Sementara itu jika pilihanya pada Road Pricing maka dibutuhkan anggaran yang lumayan besar untuk membangun infrastrukturnya. Memulai dengan perbaikan sistem parkir tidak perlu banyak kerepotan, hanya sosialisasi dan mengurangi ruang serta infrastrukturnya sudah ada.


Pilihan atau hasil cepat inilah yang perlu dilakukan untuk kota Jakarta, kemacetan sudah masuk pada fase parah dan ketegasan. Diperlukan kemauan pemerintah kota Jakarta untuk mau memakai strategi sedikit menekan dan memaksa kesadaran baru para pengguna mobil pribadi agar mau meninggalkan mobilnya di rumah dan beralih pada angkutan umum. Begitu pula aparat pemerintah daerah khususnya Dinas Perhubungan perlu belajar betul mengenai maksud gubernur memindahkan pengelolaan parkir menjadi unit dibawahnya yakni UPT Perparkiran Jakarta. Pemahaman yang benar itu dibutuhkan agar pengelolaan parkir bukan lagi untuk memanjakan para pemakai mobil pribadi. Tidak ada lagi program pengelolaan parkir bonus seperti yang diluncurkan pada awal Pebruari lalu yakni parkir lima kali mendapat bonus parkir gratis satu kali. Tidak lagi membuat aturan baru atau lokasi parkir on street baru seperti yang sekarang ini marak dilakukanoleh Dinas Perhubungan dan UPT Perparkiran.

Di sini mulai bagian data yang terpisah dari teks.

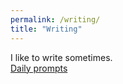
 ```yaml
---
permalink: /writing/
title: "Writing"
---
```

  

I like to write sometimes.  
<a href="https://flubbergasted.tumblr.com/">Daily prompts</a>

Begitu pula perlu dibangun kesadaran baru pengguna jalan bahwa kota ini dibangun untuk membuat jalan raya sebanyak-banyak. Membangu jalan untuk mengatasi kemacetan adalah salah besar dan tidak manusiawi. Kota ini dibangun untuk wrganya, untuk manusia agar warganya bisa hiudp secara mansuiawi. Penggunaan mobil pribadi bukanlah sebuah hak dasar melainkan hanya sebuah kebutuhan yang tidak mematikan. Tanpa menggunakan mobil pribadi bukan berarti warga meninggal dunia karena masih ada pilihan lain. Kota ini akan sangat melanggar hak dasar warganya apabila mendahulukan pembangunan jalan sementara warganya tidak memiliki rumah, banyak yang belum bisa makan layak dan pelayanan publik yang kurang.